Корнила Егорыч — человек того же разбора, что и Большов. Но в мельниковском герое перед нами новое качество: он, если можно так про него сказать, мыслит более крупными категориями, он «политик». Говоря о бестолковости чиновничьей статистики, Корнила Егорыч в то же время имеет в виду всю государственную экономию; он толкует не просто о нравах и стремлениях купеческой молодежи самих по себе, а о смысле и пользе просвещения вообще. И все это самоуверенно, ни на минуту не сомневаясь в собственном превосходстве над собеседником.

На первый взгляд может показаться, что Мельников в чем-то разделяет мнения старшего Красильникова и даже чуть ли не сочувствует ему. В речах Корнилы Егорыча о несуразице казенных умозаключений есть явный резон. Но ведь чиновники и на самом деле действуют так бессмысленно и нелепо, что не надо было большого ума, чтобы заметить это. Рассказчику эти речи, по-видимому, нравятся; но Печерского ни в коем случае нельзя отождествлять с самим Мельниковым: первый слушает Красильникова, разиня рот, и не перестает удивляться его мудрости, а второй просто дал купчине покуражиться и вместе с тем его устами высказал свое мнение о той машине, которую теперь знал досконально. За «критиканством» Корнилы Егорыча явно чувствуется полное его равнодушие и к интересам государства и к народной участи. «Лежит себе на печи да бражку потягивает», — говорит он о мужике, нисколько не смущаясь этой явной ложью.

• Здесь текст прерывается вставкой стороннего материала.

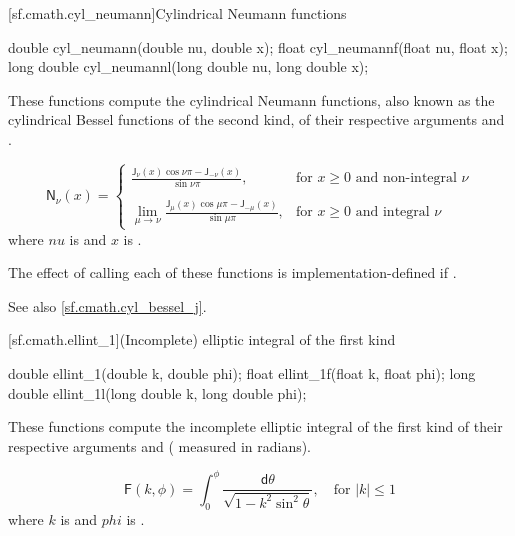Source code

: [sf.cmath.cyl_neumann]{Cylindrical Neumann functions}%
%
%
%
%
%
%
\begin{itemdecl}
double       cyl_neumann(double nu, double x);
float        cyl_neumannf(float nu, float x);
long double  cyl_neumannl(long double nu, long double x);
\end{itemdecl}

\begin{itemdescr}

\pnum\effects
These functions compute the cylindrical Neumann functions,
also known as the cylindrical Bessel functions of the second kind,
of their respective arguments
 and .

\pnum\returns
\[%
  \mathsf{N}_\nu(x) =
  \left\{
  \begin{array}{cl}
  \displaystyle
  \frac{\mathsf{J}_\nu(x) \cos \nu\pi - \mathsf{J}_{-\nu}(x)}
       {\sin \nu\pi },
  & \mbox{for $x \ge 0$ and non-integral $\nu$}
  \\
  \\
  \displaystyle
  \lim_{\mu \rightarrow \nu} \frac{\mathsf{J}_\mu(x) \cos \mu\pi - \mathsf{J}_{-\mu}(x)}
                                {\sin \mu\pi },
  & \mbox{for $x \ge 0$ and integral $\nu$}
  \end{array}
  \right.
\]
where
$nu$ is  and
$x$ is .

\pnum\remark
The effect of calling each of these functions
is implementation-defined
if .

\pnum See also \ref{sf.cmath.cyl_bessel_j}.
\end{itemdescr}

[sf.cmath.ellint_1]{(Incomplete) elliptic integral of the first kind}%
%
%
%
%
%
\begin{itemdecl}
double       ellint_1(double k, double phi);
float        ellint_1f(float k, float phi);
long double  ellint_1l(long double k, long double phi);
\end{itemdecl}

\begin{itemdescr}

\pnum\effects
These functions compute
the incomplete elliptic integral of the first kind
of their respective arguments
 and  ( measured in radians).

\pnum\returns
\[%
  \mathsf{F}(k, \phi) =
  \int_0^\phi \! \frac{\mathsf{d}\theta}
                      {\sqrt{1 - k^2 \sin^2 \theta}},
	   \quad \mbox{for $|k| \le 1$}
\]
where
$k$ is  and
$phi$ is .
\end{itemdescr}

С полной заинтересованностью он требует только одного: чтобы наживе не препятствовали, чтобы его «сноровке» дали полную волю. А все его «разумные» речи, как и мелкоштучный паркет, как и незажигаемые дорогие лампы в «зале», — только для вида. Он как будто бы с завистью говорит об иностранных кожевенных промышленниках, вполне резонно объясняет небрежную работу русских мастеров поштучной платой, посмеивается над русскими купцами, рассчитывающими «на авось, небось да как-нибудь», — и все это ради красного словца. Сам-то он платит рабочим поштучно и понуждает их старание и радивость толстой суковатой палкой: его алчность не знает пощады. Да что рабочие! Безмерной жадностью к деньгам погубил он и своего талантливого сына Дмитрия. Корнила Егорыч — опять-таки только ради красного словца — уверяет, будто приданое он не ценит; на самом-то деле он не может скрыть своей досады, что Дмитрий не захотел жениться на дочке какого-нибудь мильонщика. Потому-то так и ненавистно Корниле Егорычу просвещение, что оно неразлучно с человечностью, что по самой своей сущности оно враждебно религии барыша.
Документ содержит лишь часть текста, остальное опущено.